#### Dataset extract

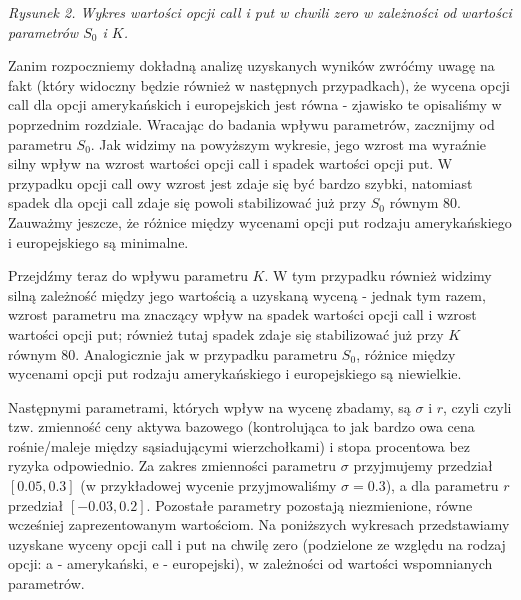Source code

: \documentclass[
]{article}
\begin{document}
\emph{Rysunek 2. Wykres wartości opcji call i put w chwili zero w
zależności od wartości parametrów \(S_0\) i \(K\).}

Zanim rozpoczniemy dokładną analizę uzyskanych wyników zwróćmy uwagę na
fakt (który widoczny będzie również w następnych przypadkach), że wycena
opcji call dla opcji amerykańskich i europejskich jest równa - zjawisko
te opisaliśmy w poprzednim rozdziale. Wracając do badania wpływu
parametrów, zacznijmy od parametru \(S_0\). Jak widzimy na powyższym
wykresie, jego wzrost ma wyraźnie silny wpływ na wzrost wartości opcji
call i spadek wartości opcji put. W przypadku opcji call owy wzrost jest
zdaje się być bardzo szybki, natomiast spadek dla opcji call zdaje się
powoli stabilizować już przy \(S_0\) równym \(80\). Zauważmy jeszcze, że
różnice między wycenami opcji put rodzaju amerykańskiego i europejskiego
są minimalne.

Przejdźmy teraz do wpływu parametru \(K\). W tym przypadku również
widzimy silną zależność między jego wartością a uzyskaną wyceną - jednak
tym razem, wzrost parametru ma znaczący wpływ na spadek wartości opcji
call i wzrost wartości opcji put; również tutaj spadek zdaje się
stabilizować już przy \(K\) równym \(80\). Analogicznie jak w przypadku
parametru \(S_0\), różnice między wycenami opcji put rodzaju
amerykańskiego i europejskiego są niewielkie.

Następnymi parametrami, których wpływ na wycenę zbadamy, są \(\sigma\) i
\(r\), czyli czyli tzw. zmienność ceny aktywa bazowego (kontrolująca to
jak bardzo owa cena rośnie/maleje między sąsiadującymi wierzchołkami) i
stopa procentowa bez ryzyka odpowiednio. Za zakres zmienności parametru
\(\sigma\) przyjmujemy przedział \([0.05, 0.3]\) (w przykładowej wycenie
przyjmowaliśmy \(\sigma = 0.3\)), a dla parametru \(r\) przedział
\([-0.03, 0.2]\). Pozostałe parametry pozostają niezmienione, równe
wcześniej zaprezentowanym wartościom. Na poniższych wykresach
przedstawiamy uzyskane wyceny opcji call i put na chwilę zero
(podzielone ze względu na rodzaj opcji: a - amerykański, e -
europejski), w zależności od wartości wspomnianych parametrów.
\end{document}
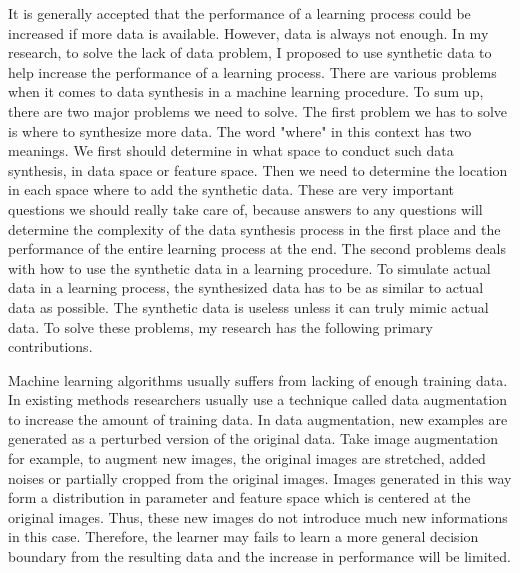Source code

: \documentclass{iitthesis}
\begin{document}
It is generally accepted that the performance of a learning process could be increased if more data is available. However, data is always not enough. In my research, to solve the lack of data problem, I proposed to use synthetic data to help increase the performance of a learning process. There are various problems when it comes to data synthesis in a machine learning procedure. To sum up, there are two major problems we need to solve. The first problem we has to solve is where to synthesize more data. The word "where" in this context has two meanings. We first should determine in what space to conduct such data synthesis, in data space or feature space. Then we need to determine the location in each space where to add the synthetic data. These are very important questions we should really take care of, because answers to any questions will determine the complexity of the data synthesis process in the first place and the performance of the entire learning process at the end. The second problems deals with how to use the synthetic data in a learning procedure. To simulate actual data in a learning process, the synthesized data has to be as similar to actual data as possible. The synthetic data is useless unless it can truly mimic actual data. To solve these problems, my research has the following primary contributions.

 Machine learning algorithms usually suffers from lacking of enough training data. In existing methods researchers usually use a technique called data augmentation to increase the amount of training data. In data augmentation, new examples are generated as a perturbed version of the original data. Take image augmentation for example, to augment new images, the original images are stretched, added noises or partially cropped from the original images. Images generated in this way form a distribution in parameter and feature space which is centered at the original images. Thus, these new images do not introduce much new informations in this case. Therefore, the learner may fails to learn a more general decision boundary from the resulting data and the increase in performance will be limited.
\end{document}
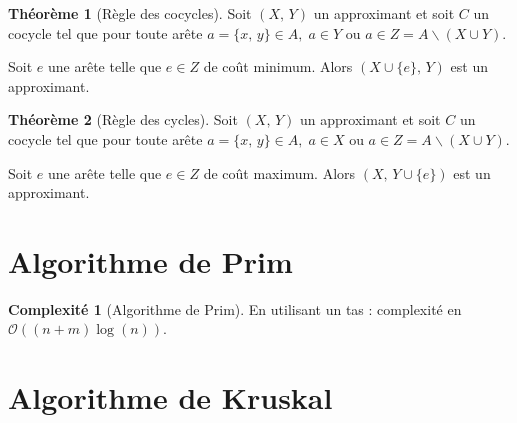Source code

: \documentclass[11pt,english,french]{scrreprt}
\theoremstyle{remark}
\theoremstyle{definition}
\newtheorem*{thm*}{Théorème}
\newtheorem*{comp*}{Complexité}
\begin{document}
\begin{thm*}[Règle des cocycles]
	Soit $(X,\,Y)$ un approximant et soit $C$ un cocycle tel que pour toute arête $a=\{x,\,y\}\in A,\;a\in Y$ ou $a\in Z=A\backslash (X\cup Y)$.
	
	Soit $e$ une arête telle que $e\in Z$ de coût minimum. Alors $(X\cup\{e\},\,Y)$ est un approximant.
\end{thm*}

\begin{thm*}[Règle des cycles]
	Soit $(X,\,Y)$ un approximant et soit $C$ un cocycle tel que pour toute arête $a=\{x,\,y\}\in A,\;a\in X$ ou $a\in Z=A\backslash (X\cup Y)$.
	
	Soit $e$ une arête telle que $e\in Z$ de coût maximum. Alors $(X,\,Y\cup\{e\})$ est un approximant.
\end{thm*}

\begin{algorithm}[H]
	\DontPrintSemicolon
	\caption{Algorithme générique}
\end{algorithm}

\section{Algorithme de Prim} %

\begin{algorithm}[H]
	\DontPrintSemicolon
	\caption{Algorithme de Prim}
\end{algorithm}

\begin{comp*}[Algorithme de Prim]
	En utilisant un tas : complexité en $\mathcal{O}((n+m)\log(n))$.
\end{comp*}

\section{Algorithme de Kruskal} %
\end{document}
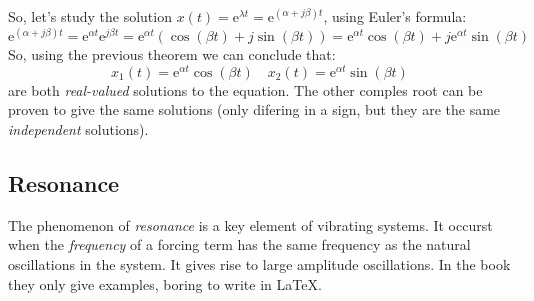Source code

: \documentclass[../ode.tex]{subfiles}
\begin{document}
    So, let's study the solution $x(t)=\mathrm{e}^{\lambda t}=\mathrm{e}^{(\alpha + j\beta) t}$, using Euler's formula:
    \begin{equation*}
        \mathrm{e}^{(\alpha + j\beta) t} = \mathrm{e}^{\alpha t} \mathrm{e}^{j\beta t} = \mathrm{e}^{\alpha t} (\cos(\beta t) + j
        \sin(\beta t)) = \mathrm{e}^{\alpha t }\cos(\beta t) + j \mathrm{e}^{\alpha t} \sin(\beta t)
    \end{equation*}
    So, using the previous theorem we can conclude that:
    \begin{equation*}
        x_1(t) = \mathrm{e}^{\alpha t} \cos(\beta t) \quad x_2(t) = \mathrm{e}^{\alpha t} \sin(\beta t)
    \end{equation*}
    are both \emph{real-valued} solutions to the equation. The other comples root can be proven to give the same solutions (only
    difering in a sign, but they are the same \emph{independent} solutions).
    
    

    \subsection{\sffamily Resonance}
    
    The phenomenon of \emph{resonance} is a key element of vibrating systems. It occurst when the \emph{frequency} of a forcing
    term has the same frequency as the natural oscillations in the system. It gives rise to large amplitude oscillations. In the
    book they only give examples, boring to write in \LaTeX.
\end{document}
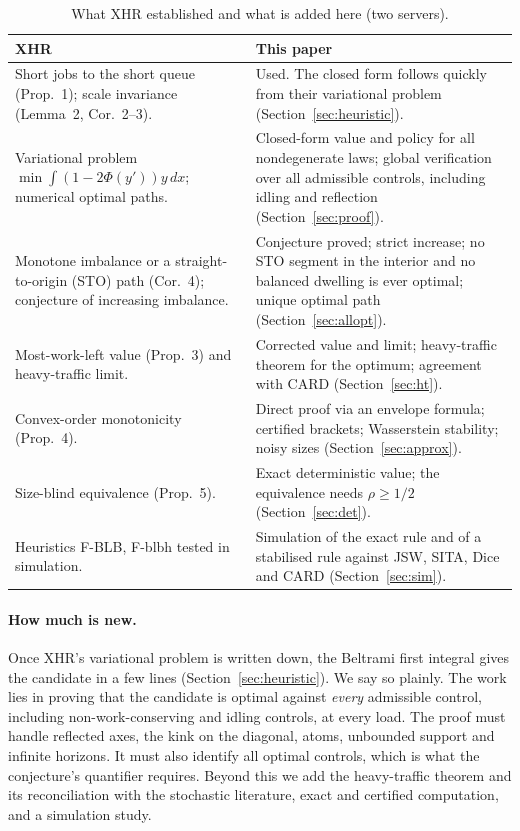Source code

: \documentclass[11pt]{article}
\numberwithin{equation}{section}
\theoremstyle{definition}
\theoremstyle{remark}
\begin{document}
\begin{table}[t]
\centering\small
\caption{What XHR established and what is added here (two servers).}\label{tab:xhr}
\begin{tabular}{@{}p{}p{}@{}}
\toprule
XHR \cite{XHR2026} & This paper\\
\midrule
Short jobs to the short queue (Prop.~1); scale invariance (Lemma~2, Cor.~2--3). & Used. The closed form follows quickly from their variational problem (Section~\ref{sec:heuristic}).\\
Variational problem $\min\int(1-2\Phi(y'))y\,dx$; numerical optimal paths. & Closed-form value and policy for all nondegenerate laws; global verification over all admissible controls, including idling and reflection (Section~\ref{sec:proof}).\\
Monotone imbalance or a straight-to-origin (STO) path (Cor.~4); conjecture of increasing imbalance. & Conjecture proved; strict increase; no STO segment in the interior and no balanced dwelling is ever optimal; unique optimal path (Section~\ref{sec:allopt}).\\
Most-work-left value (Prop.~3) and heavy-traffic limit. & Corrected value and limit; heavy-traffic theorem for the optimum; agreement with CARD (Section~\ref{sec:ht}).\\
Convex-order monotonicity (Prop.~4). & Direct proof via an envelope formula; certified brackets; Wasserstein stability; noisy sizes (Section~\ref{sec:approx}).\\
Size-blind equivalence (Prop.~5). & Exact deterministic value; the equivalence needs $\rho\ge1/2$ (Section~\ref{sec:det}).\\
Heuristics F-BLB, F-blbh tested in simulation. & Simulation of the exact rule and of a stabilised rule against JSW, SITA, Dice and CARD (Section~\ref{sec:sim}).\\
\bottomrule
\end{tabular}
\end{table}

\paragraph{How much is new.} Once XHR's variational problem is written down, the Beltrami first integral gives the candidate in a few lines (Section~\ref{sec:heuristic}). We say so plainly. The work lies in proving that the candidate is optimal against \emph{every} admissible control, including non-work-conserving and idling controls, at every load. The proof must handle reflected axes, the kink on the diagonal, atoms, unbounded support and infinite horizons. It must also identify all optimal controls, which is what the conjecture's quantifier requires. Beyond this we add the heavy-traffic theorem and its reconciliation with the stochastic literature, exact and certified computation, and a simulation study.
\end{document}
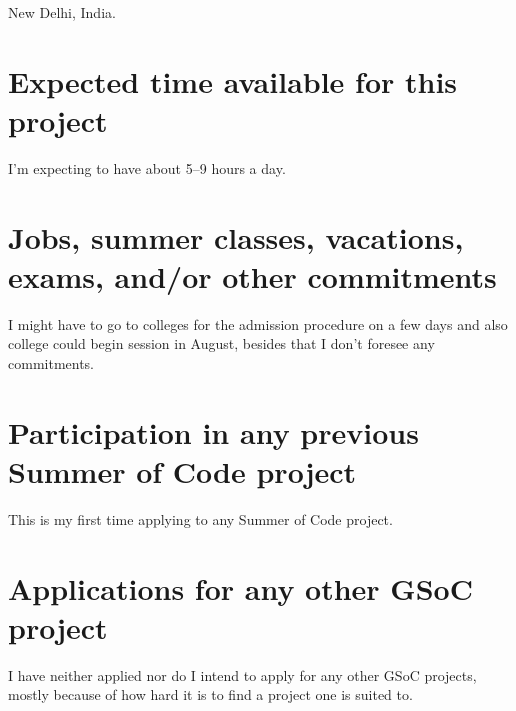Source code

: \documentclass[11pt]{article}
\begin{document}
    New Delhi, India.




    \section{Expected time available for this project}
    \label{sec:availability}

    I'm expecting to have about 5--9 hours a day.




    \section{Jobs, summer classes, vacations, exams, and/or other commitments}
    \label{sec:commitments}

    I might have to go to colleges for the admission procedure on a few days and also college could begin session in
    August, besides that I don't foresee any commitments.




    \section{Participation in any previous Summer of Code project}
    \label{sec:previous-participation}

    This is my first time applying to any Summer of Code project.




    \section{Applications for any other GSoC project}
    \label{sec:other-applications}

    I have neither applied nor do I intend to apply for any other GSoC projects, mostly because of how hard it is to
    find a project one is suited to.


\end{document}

########

Pictures aside, write out verbatim every line from the first line of the material through the line holding "widzimy silną zależność".

Source code

: \documentclass[
]{article}
\begin{document}
\emph{Rysunek 2. Wykres wartości opcji call i put w chwili zero w
zależności od wartości parametrów \(S_0\) i \(K\).}

Zanim rozpoczniemy dokładną analizę uzyskanych wyników zwróćmy uwagę na
fakt (który widoczny będzie również w następnych przypadkach), że wycena
opcji call dla opcji amerykańskich i europejskich jest równa - zjawisko
te opisaliśmy w poprzednim rozdziale. Wracając do badania wpływu
parametrów, zacznijmy od parametru \(S_0\). Jak widzimy na powyższym
wykresie, jego wzrost ma wyraźnie silny wpływ na wzrost wartości opcji
call i spadek wartości opcji put. W przypadku opcji call owy wzrost jest
zdaje się być bardzo szybki, natomiast spadek dla opcji call zdaje się
powoli stabilizować już przy \(S_0\) równym \(80\). Zauważmy jeszcze, że
różnice między wycenami opcji put rodzaju amerykańskiego i europejskiego
są minimalne.

Przejdźmy teraz do wpływu parametru \(K\). W tym przypadku również
widzimy silną zależność między jego wartością a uzyskaną wyceną - jednak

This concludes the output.